Absolutely. That was right at the beginning. There are games in which the idea that you start to play the campaign, and you’re immersed in some world and you think it’s cool and you’re investing yourself in some kind of building and some story and some character and then you want to play cooperative or you want to play competitive and it’s a whole different progression, sometimes on a different disk, sometimes a different executable. There is this tremendous opportunity there that you can see in other genres. It makes you feel like you can play competitive for two weeks and then come back to playing some cooperative experience, and you actually help yourself. Your character was better, can go more places, do more things. Right away for sure that was one of the huge opportunities that we saw. It’s frustrating in a good way, because I’m enjoying these games that I’m playing, but it’s frustrating because I’m enjoying this game and then to play with my friends I have to do what? There’s a whole new kind of progression that I’m not able to take back. I wanted it to be different.

Your team was coming off of the decade of a franchise about a sci-fi character who’s got big armor and guns and shoots aliens. Is it just that you and the team really love science-fiction? What brought you back to the genre?

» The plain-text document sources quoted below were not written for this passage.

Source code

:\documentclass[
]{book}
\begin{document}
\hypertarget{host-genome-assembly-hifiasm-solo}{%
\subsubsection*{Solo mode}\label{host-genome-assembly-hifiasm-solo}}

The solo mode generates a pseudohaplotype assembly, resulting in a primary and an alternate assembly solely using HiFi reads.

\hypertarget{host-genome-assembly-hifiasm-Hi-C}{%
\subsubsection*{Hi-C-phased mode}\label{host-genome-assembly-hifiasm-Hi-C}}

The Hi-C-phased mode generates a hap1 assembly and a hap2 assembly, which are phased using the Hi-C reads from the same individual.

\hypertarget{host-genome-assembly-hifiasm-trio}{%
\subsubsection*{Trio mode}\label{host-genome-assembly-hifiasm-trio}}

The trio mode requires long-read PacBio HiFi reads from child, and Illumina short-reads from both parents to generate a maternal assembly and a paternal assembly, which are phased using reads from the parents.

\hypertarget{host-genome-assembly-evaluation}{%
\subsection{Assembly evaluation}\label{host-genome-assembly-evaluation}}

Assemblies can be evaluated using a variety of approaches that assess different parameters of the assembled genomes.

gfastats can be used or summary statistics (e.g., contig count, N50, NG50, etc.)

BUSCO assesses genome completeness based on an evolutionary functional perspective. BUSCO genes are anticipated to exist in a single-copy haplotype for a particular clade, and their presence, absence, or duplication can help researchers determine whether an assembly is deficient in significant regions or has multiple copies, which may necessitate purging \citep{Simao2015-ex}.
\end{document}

I would say that this place we’re going it is exciting to me. It’s different. There’s more – there’s so many bad ways to say it – sci-fantasy. There are guns and tanks and spaceships and travel between other worlds, but there’s also dens of wicked creatures living under the Earth with awesome s--- you can go get, take from them, and bring out and make yourself more powerful – that’s more of a fantasy bit, and I think it was really appealing to bring that kind of mystery and adventure into the shooter. It’s a different approach from the heart of the military, which I think we have a lot of in console gaming right now. I’ve played all the shooters in the last two or three years. We thought we could bring something new to that, which is the idea: yes to the science and yes to the space ships, but there is also wonder and mystery and adventure. We could out on the frontier and see good fortune and it meant something. In the way you would in a fantasy game. That is hugely appealing to me, and to us. And another one of the opportunities that we wanted to take advantage of that would have been difficult with a previous IP.

What you eventually got to was this detailed world-building idea of the Traveler, the last city, and the solar system as a setting. Where did that begin?

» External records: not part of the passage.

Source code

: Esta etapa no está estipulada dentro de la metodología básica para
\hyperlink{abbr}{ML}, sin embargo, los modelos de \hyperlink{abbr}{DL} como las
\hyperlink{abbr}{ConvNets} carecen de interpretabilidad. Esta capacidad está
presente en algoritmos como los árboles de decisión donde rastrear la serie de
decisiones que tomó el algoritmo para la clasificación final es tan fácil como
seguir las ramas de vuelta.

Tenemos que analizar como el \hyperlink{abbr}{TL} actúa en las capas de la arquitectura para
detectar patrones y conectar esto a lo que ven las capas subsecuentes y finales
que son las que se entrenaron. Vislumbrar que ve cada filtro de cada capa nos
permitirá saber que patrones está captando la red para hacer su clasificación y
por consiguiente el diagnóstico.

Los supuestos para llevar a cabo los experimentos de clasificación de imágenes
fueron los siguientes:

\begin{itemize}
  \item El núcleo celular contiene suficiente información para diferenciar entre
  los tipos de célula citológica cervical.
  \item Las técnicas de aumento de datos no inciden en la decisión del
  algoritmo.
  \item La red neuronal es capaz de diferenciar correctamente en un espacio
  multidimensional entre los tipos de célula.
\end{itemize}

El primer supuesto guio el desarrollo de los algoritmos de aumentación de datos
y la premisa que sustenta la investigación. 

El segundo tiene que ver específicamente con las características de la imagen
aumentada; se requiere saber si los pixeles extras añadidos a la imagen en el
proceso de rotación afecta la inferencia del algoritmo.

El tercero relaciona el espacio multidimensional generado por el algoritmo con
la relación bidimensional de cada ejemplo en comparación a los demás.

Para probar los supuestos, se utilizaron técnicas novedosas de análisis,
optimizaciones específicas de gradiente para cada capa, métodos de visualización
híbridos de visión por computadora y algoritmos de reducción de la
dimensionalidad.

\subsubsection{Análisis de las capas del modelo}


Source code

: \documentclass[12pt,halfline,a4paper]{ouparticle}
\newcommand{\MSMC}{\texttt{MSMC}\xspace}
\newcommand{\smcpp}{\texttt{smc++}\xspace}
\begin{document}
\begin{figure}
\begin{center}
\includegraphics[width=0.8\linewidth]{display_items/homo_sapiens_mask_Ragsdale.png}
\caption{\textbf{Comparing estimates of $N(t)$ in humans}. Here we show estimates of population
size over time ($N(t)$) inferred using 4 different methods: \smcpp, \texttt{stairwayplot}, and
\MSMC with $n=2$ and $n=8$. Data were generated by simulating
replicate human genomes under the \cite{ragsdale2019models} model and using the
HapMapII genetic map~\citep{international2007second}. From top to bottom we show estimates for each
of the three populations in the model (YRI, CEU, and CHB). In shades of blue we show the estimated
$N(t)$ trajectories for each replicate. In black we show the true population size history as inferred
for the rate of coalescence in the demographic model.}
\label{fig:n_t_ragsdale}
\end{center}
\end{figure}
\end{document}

Game stories are really unique, because you want a world that’s compelling to be in. It’s the first pillar of Destiny. The world that players want to be in – it can’t be repugnant or push you away or be some place you don’t want to return to. I think I can enjoy those worlds for a while and I think there are games that I play that have totally compelling worlds that are awesome to visit, but some place that you want to live in that you want to return to for weeks and weeks in a row. One of the things that we wanted was to build a world that was welcoming. Full of danger and mystery and horror, but to have it – you can see in the concept art – be at the same time beautiful and compelling and interesting, and draw you into that. In coming up and trying to find this story that we wanted to tell, I had a bunch of stuff just written down, archived, notebooks, ideas for stories that I think would be great for a more linear media like a book or movie or something like that.

Game stories need to be so different from more linear stories. They need to support, in our case, multiple protagonists acting over a long time. They need to supply with you with an endless stream of evil to fight hand-to-hand over and over again. And there are some stories that just don’t sustain that. I said two things there. One of them is we wanted a really welcoming world even if it was very dangerous and in some cases full of horror. And the other thing was that we did on the way is push to the wayside a bunch of stories that just didn’t give us this feeling.

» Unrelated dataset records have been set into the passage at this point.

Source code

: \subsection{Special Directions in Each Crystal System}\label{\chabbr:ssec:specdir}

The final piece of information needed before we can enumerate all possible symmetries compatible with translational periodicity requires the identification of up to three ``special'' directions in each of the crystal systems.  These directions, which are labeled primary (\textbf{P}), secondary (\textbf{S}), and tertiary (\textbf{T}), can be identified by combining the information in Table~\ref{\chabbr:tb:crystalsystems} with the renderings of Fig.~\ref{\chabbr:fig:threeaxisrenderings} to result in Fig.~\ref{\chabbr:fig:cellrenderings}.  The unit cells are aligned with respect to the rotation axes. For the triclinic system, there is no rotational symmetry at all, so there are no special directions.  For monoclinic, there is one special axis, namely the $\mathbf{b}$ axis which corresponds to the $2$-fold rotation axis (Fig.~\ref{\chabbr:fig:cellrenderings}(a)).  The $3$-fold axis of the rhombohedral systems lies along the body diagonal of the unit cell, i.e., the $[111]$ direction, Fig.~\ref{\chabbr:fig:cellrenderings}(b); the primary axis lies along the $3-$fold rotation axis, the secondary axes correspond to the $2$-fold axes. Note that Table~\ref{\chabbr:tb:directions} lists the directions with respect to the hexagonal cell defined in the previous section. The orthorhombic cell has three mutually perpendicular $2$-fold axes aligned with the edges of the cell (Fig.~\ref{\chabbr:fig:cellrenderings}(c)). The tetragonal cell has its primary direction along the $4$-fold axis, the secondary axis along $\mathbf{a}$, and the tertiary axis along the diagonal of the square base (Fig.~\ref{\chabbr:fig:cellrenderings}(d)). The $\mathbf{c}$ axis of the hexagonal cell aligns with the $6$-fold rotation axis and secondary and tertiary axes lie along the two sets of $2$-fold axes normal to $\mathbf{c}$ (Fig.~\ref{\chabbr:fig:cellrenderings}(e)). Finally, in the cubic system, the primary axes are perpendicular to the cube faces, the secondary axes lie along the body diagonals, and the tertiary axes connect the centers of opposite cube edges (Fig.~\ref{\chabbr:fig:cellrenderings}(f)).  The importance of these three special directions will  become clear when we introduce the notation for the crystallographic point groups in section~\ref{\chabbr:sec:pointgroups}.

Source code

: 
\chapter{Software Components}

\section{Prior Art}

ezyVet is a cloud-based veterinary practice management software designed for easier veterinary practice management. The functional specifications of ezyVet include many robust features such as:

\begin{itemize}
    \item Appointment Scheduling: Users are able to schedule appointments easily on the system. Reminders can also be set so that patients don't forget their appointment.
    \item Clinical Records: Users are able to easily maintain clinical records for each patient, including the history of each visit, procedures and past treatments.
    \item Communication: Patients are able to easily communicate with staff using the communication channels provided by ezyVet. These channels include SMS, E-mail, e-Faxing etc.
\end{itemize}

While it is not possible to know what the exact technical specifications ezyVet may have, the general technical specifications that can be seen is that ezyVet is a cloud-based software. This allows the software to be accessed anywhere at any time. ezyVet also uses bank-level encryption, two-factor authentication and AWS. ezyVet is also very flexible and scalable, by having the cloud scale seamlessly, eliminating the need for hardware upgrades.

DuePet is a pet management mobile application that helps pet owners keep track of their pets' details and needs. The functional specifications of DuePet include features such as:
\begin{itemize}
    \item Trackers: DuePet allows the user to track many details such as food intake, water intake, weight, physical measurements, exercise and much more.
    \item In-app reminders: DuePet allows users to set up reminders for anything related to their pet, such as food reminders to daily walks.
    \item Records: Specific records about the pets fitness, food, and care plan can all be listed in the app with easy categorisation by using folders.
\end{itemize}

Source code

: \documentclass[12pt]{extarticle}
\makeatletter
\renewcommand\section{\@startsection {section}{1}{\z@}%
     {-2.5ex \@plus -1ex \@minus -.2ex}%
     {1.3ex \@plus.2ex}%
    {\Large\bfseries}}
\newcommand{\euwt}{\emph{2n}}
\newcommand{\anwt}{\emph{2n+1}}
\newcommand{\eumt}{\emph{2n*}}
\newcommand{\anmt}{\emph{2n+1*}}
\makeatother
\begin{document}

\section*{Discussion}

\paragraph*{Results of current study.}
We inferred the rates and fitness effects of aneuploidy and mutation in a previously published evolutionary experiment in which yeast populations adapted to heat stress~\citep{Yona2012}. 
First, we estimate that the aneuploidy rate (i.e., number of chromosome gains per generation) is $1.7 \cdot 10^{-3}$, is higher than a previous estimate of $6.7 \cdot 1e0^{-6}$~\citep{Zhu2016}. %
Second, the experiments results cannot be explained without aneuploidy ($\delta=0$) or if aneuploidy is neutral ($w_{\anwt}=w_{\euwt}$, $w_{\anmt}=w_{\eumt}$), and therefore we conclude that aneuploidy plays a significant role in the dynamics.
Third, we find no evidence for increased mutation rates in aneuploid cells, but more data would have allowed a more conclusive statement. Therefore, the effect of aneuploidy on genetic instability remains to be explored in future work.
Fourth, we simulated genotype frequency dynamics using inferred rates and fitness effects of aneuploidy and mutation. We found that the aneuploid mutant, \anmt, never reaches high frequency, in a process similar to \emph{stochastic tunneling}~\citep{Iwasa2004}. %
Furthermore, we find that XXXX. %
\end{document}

Our very first metaphor was a candle in darkness, or Camelot in the middle of the untamed frontier. There was a place you could go that you could be safe, put your feet back, and look out over a sunset. I’m being totally metaphorical here. Interact with other players. You can trade stuff. Buy s---. I knew on all sides you were surrounded by the wicked frontier, the adventure, the mystery. We built a bunch of different stories like that, but we were trying to create something big that we can build in. A world that was going to let us live in it for a long time – that was going to let us tell a lot of different stories. A world that was actually okay with us telling stories that were great instead of turning away stories that were great – if that makes sense. There were a lot of great video game worlds that can only tell one kind of story. We wanted to get away from that.